In this exercise you will work on a small test program, word-list.cc, which sorts a filtered list of unique words, then prints out middle N of them. The program is inefficient, and even has bugs. You will use basic tools such as top, ps, pmap and pstack, and profiling and debugging tools valgrind and igprof, to understand, correct and optimise the program.
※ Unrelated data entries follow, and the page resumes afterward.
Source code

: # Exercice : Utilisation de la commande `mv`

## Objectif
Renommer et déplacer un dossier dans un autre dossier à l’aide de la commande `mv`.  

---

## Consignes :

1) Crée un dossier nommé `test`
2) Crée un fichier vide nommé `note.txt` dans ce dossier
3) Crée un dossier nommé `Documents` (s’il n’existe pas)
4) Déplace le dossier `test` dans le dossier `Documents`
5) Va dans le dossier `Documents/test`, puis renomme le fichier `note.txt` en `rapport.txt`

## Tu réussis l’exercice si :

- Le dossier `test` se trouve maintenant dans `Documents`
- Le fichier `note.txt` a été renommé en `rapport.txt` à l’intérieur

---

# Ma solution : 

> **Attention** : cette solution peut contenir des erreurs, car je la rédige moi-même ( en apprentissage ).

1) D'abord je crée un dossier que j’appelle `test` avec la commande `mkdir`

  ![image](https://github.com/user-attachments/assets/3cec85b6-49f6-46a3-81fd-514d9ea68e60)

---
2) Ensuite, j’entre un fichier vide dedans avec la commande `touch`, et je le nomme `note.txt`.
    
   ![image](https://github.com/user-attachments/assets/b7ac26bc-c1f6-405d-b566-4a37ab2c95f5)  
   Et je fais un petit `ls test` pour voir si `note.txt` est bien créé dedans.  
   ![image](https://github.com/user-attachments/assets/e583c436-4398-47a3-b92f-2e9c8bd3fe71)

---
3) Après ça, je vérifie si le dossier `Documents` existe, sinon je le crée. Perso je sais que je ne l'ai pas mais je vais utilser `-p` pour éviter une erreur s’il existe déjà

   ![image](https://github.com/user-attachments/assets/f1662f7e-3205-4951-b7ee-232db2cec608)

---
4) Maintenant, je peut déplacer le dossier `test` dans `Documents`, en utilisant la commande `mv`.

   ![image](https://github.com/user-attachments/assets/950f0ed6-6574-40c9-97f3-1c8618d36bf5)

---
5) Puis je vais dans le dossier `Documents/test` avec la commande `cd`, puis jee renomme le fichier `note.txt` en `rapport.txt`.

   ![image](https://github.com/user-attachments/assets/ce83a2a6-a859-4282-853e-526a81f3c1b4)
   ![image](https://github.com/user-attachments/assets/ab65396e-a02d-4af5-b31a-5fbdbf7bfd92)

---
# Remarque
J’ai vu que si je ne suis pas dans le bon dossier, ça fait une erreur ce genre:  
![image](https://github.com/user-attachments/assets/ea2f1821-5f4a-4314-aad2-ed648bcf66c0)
  1. Make sure your environment is correct:

     c++ -v 2>&1 | grep version  # should say 'gcc version 4.9.0 (GCC)'
     valgrind --version          # should say 'valgrind-3.10.0'
     igprof -h                   # should print simple help message
    
  2. Go to the exercise directory:

     cd esc15/hands-on/memory
    
  3. Make yourself a test dataset of 16 random 30’000-word files:

    perl -ne '
      chomp; $W{$_}++;
      END { use List::Util "shuffle";
            print map { "$_\n$_\n" } (shuffle keys %W)[0...99999] }
      ' < /usr/share/dict/words > words-random
    
    split -a 1 -l 25000 words-random words-part-
    head -12 words-random > words-short
    
  4. Compile the program:

    c++ -g -W -Wall -Werror -ansi -pedantic -o word-list word-list.cc -ldl -lpthread
    
  5. Run the program with different arguments:

    time ./word-list N 'gle' words-part-*
    time ./word-list N '[ceix]' words-part-*
    time ./word-list N '[badrx}' words-part-*
    time ./word-list N 'gle' words-short
    
  6. While the program is running, use other terminal windows to examine it:

    top
    ps wuf -C word-list
    pmap $(ps -o pid= -C word-list)
    pstack $(ps -o pid= -C word-list)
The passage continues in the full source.